▸ INPUT DATA

• • • • • • •

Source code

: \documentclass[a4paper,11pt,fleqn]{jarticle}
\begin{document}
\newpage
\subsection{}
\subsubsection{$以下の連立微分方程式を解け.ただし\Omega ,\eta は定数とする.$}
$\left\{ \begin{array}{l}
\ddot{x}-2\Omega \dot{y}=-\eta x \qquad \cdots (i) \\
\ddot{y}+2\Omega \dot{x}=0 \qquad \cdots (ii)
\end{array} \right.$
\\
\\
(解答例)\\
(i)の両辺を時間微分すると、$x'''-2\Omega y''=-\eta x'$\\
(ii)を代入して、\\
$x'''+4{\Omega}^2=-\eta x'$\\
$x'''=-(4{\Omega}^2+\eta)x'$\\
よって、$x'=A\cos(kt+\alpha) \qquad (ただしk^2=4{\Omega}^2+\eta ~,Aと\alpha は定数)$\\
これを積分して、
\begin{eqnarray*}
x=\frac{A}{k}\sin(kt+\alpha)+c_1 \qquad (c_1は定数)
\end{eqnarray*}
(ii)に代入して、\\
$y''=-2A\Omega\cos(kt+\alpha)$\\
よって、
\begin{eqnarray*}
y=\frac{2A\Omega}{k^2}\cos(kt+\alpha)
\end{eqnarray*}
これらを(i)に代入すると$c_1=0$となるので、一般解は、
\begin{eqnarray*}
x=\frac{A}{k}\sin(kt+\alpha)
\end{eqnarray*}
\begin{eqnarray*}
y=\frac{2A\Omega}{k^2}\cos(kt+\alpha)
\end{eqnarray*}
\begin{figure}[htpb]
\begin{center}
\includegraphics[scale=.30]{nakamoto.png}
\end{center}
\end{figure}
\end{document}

• • • • • • •

▸ PROBLEM REQUIREMENTS
Identify the lines of the entries containing the string "ddot". Copy each such line.

▸ SOLUTION FOR THIS EXERCISE
\ddot{x}-2\Omega \dot{y}=-\eta x \qquad \cdots (i) \\
\ddot{y}+2\Omega \dot{x}=0 \qquad \cdots (ii)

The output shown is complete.